During his presidential campaign, Socialist candidate Hollande declared his support both for same-sex marriage and adoption right for LGBT couples. He vowed to pursue the issue in early 2013 if he won.
After he is sworn into office Tuesday, Hollande will be watched closely both by gay rights activists as well as a core of traditionalist Catholic groups virulently opposed to same-sex marriage.
On Sunday, some 1,500 traditionalist Catholics close to the far-right leaning Institut Civitas religious group, gathered in central Paris, declaring same-sex marriage "deeply anti-Christian, anti-family and anti-national." Marginal as these groups may be, they still echo a point of view shared by many believers.
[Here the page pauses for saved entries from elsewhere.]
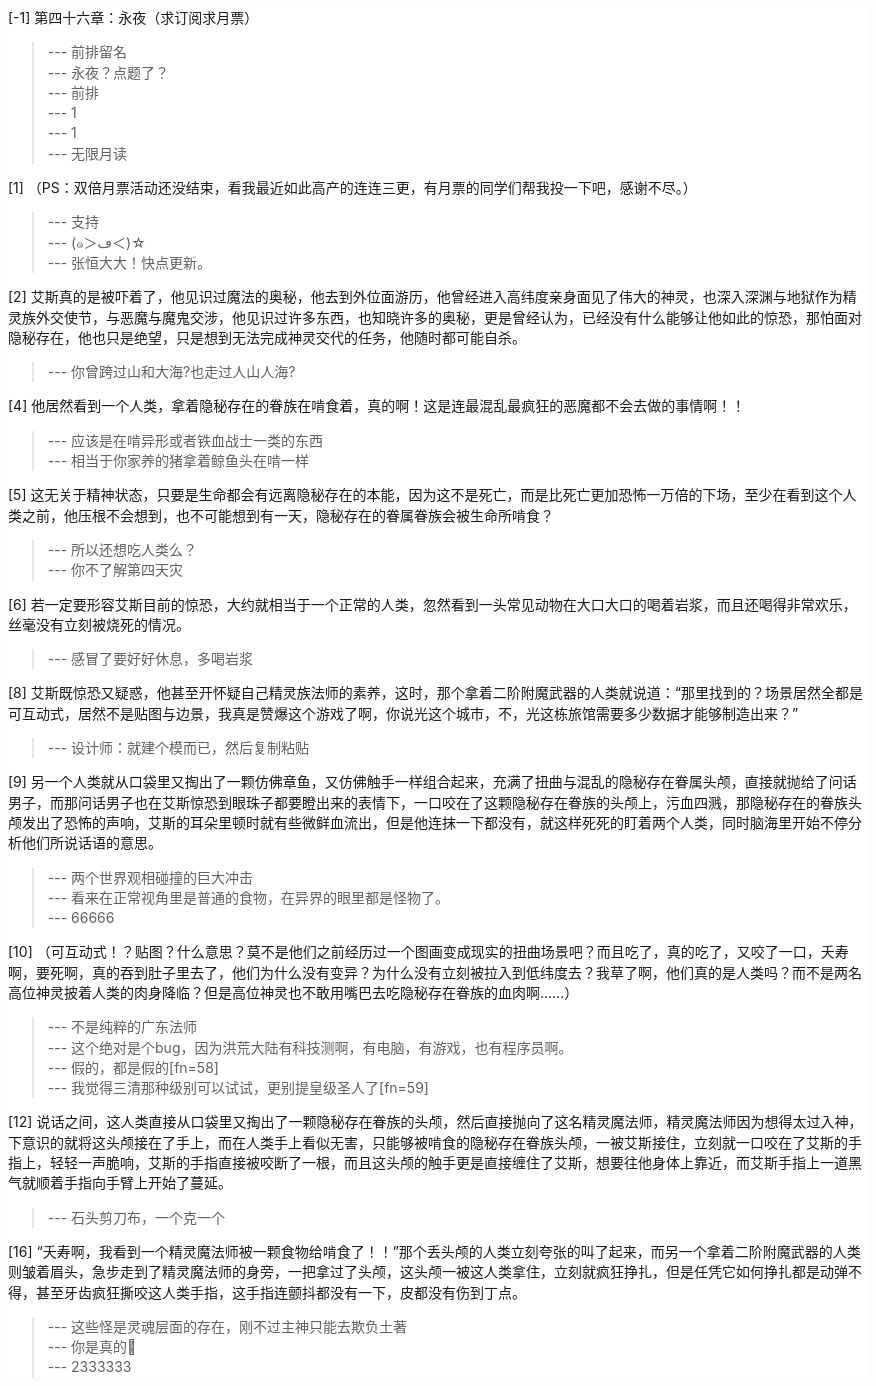 
[-1] 第四十六章：永夜（求订阅求月票）
>--- 前排留名<br>
>--- 永夜？点题了？<br>
>--- 前排<br>
>--- 1<br>
>--- 1<br>
>--- 无限月读<br>

[1] （PS：双倍月票活动还没结束，看我最近如此高产的连连三更，有月票的同学们帮我投一下吧，感谢不尽。）
>--- 支持<br>
>--- (๑＞ڡ＜)☆<br>
>--- 张恒大大！快点更新。<br>

[2] 艾斯真的是被吓着了，他见识过魔法的奥秘，他去到外位面游历，他曾经进入高纬度亲身面见了伟大的神灵，也深入深渊与地狱作为精灵族外交使节，与恶魔与魔鬼交涉，他见识过许多东西，也知晓许多的奥秘，更是曾经认为，已经没有什么能够让他如此的惊恐，那怕面对隐秘存在，他也只是绝望，只是想到无法完成神灵交代的任务，他随时都可能自杀。
>--- 你曾跨过山和大海?也走过人山人海?<br>

[4] 他居然看到一个人类，拿着隐秘存在的眷族在啃食着，真的啊！这是连最混乱最疯狂的恶魔都不会去做的事情啊！！
>--- 应该是在啃异形或者铁血战士一类的东西<br>
>--- 相当于你家养的猪拿着鲸鱼头在啃一样<br>

[5] 这无关于精神状态，只要是生命都会有远离隐秘存在的本能，因为这不是死亡，而是比死亡更加恐怖一万倍的下场，至少在看到这个人类之前，他压根不会想到，也不可能想到有一天，隐秘存在的眷属眷族会被生命所啃食？
>--- 所以还想吃人类么？<br>
>--- 你不了解第四天灾<br>

[6] 若一定要形容艾斯目前的惊恐，大约就相当于一个正常的人类，忽然看到一头常见动物在大口大口的喝着岩浆，而且还喝得非常欢乐，丝毫没有立刻被烧死的情况。
>--- 感冒了要好好休息，多喝岩浆<br>

[8] 艾斯既惊恐又疑惑，他甚至开怀疑自己精灵族法师的素养，这时，那个拿着二阶附魔武器的人类就说道：“那里找到的？场景居然全都是可互动式，居然不是贴图与边景，我真是赞爆这个游戏了啊，你说光这个城市，不，光这栋旅馆需要多少数据才能够制造出来？”
>--- 设计师：就建个模而已，然后复制粘贴<br>

[9] 另一个人类就从口袋里又掏出了一颗仿佛章鱼，又仿佛触手一样组合起来，充满了扭曲与混乱的隐秘存在眷属头颅，直接就抛给了问话男子，而那问话男子也在艾斯惊恐到眼珠子都要瞪出来的表情下，一口咬在了这颗隐秘存在眷族的头颅上，污血四溅，那隐秘存在的眷族头颅发出了恐怖的声响，艾斯的耳朵里顿时就有些微鲜血流出，但是他连抹一下都没有，就这样死死的盯着两个人类，同时脑海里开始不停分析他们所说话语的意思。
>--- 两个世界观相碰撞的巨大冲击<br>
>--- 看来在正常视角里是普通的食物，在异界的眼里都是怪物了。<br>
>--- 66666<br>

[10] （可互动式！？贴图？什么意思？莫不是他们之前经历过一个图画变成现实的扭曲场景吧？而且吃了，真的吃了，又咬了一口，夭寿啊，要死啊，真的吞到肚子里去了，他们为什么没有变异？为什么没有立刻被拉入到低纬度去？我草了啊，他们真的是人类吗？而不是两名高位神灵披着人类的肉身降临？但是高位神灵也不敢用嘴巴去吃隐秘存在眷族的血肉啊……）
>--- 不是纯粹的广东法师<br>
>--- 这个绝对是个bug，因为洪荒大陆有科技测啊，有电脑，有游戏，也有程序员啊。<br>
>--- 假的，都是假的[fn=58]<br>
>--- 我觉得三清那种级别可以试试，更别提皇级圣人了[fn=59]<br>

[12] 说话之间，这人类直接从口袋里又掏出了一颗隐秘存在眷族的头颅，然后直接抛向了这名精灵魔法师，精灵魔法师因为想得太过入神，下意识的就将这头颅接在了手上，而在人类手上看似无害，只能够被啃食的隐秘存在眷族头颅，一被艾斯接住，立刻就一口咬在了艾斯的手指上，轻轻一声脆响，艾斯的手指直接被咬断了一根，而且这头颅的触手更是直接缠住了艾斯，想要往他身体上靠近，而艾斯手指上一道黑气就顺着手指向手臂上开始了蔓延。
>--- 石头剪刀布，一个克一个<br>

[16] “夭寿啊，我看到一个精灵魔法师被一颗食物给啃食了！！”那个丢头颅的人类立刻夸张的叫了起来，而另一个拿着二阶附魔武器的人类则皱着眉头，急步走到了精灵魔法师的身旁，一把拿过了头颅，这头颅一被这人类拿住，立刻就疯狂挣扎，但是任凭它如何挣扎都是动弹不得，甚至牙齿疯狂撕咬这人类手指，这手指连颤抖都没有一下，皮都没有伤到丁点。
>--- 这些怪是灵魂层面的存在，刚不过主神只能去欺负土著<br>
>--- 你是真的🐶<br>
>--- 2333333<br>
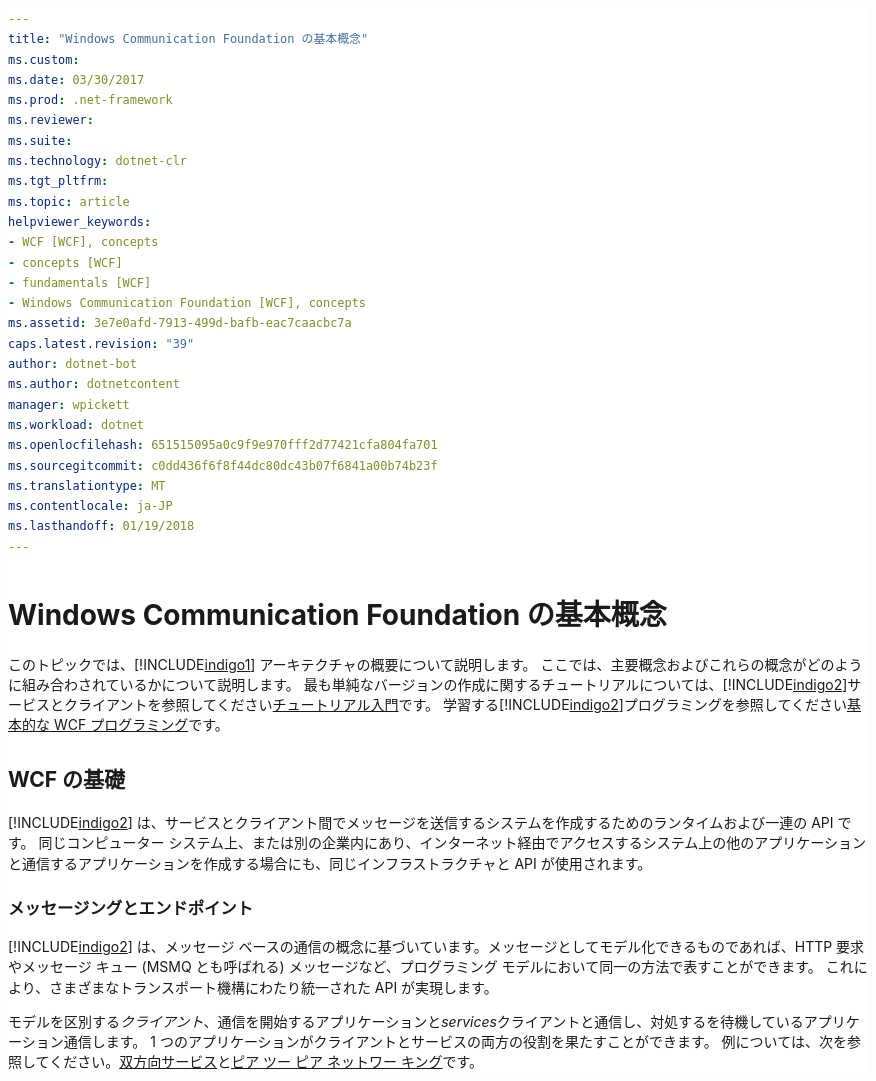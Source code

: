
 ```yaml
---
title: "Windows Communication Foundation の基本概念"
ms.custom: 
ms.date: 03/30/2017
ms.prod: .net-framework
ms.reviewer: 
ms.suite: 
ms.technology: dotnet-clr
ms.tgt_pltfrm: 
ms.topic: article
helpviewer_keywords:
- WCF [WCF], concepts
- concepts [WCF]
- fundamentals [WCF]
- Windows Communication Foundation [WCF], concepts
ms.assetid: 3e7e0afd-7913-499d-bafb-eac7caacbc7a
caps.latest.revision: "39"
author: dotnet-bot
ms.author: dotnetcontent
manager: wpickett
ms.workload: dotnet
ms.openlocfilehash: 651515095a0c9f9e970fff2d77421cfa804fa701
ms.sourcegitcommit: c0dd436f6f8f44dc80dc43b07f6841a00b74b23f
ms.translationtype: MT
ms.contentlocale: ja-JP
ms.lasthandoff: 01/19/2018
---
```

# <a name="fundamental-windows-communication-foundation-concepts"></a>Windows Communication Foundation の基本概念
このトピックでは、[!INCLUDE[indigo1](../../../includes/indigo1-md.md)] アーキテクチャの概要について説明します。 ここでは、主要概念およびこれらの概念がどのように組み合わされているかについて説明します。 最も単純なバージョンの作成に関するチュートリアルについては、[!INCLUDE[indigo2](../../../includes/indigo2-md.md)]サービスとクライアントを参照してください[チュートリアル入門](../../../docs/framework/wcf/getting-started-tutorial.md)です。 学習する[!INCLUDE[indigo2](../../../includes/indigo2-md.md)]プログラミングを参照してください[基本的な WCF プログラミング](../../../docs/framework/wcf/basic-wcf-programming.md)です。  
  
## <a name="wcf-fundamentals"></a>WCF の基礎  
 [!INCLUDE[indigo2](../../../includes/indigo2-md.md)] は、サービスとクライアント間でメッセージを送信するシステムを作成するためのランタイムおよび一連の API です。 同じコンピューター システム上、または別の企業内にあり、インターネット経由でアクセスするシステム上の他のアプリケーションと通信するアプリケーションを作成する場合にも、同じインフラストラクチャと API が使用されます。  
  
### <a name="messaging-and-endpoints"></a>メッセージングとエンドポイント  
 [!INCLUDE[indigo2](../../../includes/indigo2-md.md)] は、メッセージ ベースの通信の概念に基づいています。メッセージとしてモデル化できるものであれば、HTTP 要求やメッセージ キュー (MSMQ とも呼ばれる) メッセージなど、プログラミング モデルにおいて同一の方法で表すことができます。 これにより、さまざまなトランスポート機構にわたり統一された API が実現します。  
  
 モデルを区別する*クライアント*、通信を開始するアプリケーションと*services*クライアントと通信し、対処するを待機しているアプリケーション通信します。 1 つのアプリケーションがクライアントとサービスの両方の役割を果たすことができます。 例については、次を参照してください。[双方向サービス](../../../docs/framework/wcf/feature-details/duplex-services.md)と[ピア ツー ピア ネットワー キング](../../../docs/framework/wcf/feature-details/peer-to-peer-networking.md)です。  
  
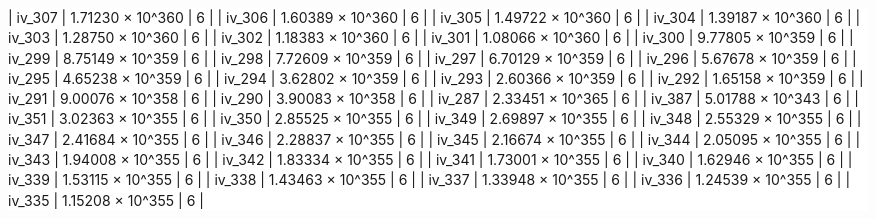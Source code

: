 | iv_307 | 1.71230 × 10^360 | 6 |
| iv_306 | 1.60389 × 10^360 | 6 |
| iv_305 | 1.49722 × 10^360 | 6 |
| iv_304 | 1.39187 × 10^360 | 6 |
| iv_303 | 1.28750 × 10^360 | 6 |
| iv_302 | 1.18383 × 10^360 | 6 |
| iv_301 | 1.08066 × 10^360 | 6 |
| iv_300 | 9.77805 × 10^359 | 6 |
| iv_299 | 8.75149 × 10^359 | 6 |
| iv_298 | 7.72609 × 10^359 | 6 |
| iv_297 | 6.70129 × 10^359 | 6 |
| iv_296 | 5.67678 × 10^359 | 6 |
| iv_295 | 4.65238 × 10^359 | 6 |
| iv_294 | 3.62802 × 10^359 | 6 |
| iv_293 | 2.60366 × 10^359 | 6 |
| iv_292 | 1.65158 × 10^359 | 6 |
| iv_291 | 9.00076 × 10^358 | 6 |
| iv_290 | 3.90083 × 10^358 | 6 |
| iv_287 | 2.33451 × 10^365 | 6 |
| iv_387 | 5.01788 × 10^343 | 6 |
| iv_351 | 3.02363 × 10^355 | 6 |
| iv_350 | 2.85525 × 10^355 | 6 |
| iv_349 | 2.69897 × 10^355 | 6 |
| iv_348 | 2.55329 × 10^355 | 6 |
| iv_347 | 2.41684 × 10^355 | 6 |
| iv_346 | 2.28837 × 10^355 | 6 |
| iv_345 | 2.16674 × 10^355 | 6 |
| iv_344 | 2.05095 × 10^355 | 6 |
| iv_343 | 1.94008 × 10^355 | 6 |
| iv_342 | 1.83334 × 10^355 | 6 |
| iv_341 | 1.73001 × 10^355 | 6 |
| iv_340 | 1.62946 × 10^355 | 6 |
| iv_339 | 1.53115 × 10^355 | 6 |
| iv_338 | 1.43463 × 10^355 | 6 |
| iv_337 | 1.33948 × 10^355 | 6 |
| iv_336 | 1.24539 × 10^355 | 6 |
| iv_335 | 1.15208 × 10^355 | 6 |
Young Catholic priests from Versailles, west of Paris, declared on the influential website Padreblog : "We hope that, now that he’s become the president of all the French, François Hollande will be able to see the bigger picture, and realize that his campaign promises should remain campaign promises."
Since 2001, Argentina, Belgium, Canada, Iceland, the Netherlands, Norway, Portugal, Spain, South Africa, and Sweden have allowed same-sex couples to marry. Same-sex marriage has been a longstanding point of conflict in France, though the moment may be ripe. In June 2011, a poll found that 63% of the population favored same-sex marriage rights.
Offering additional momentum was the news last week of the surprise public support for gay marriage rights by U.S. President Barack Obama, though in the United States such decisions are decided on the state level.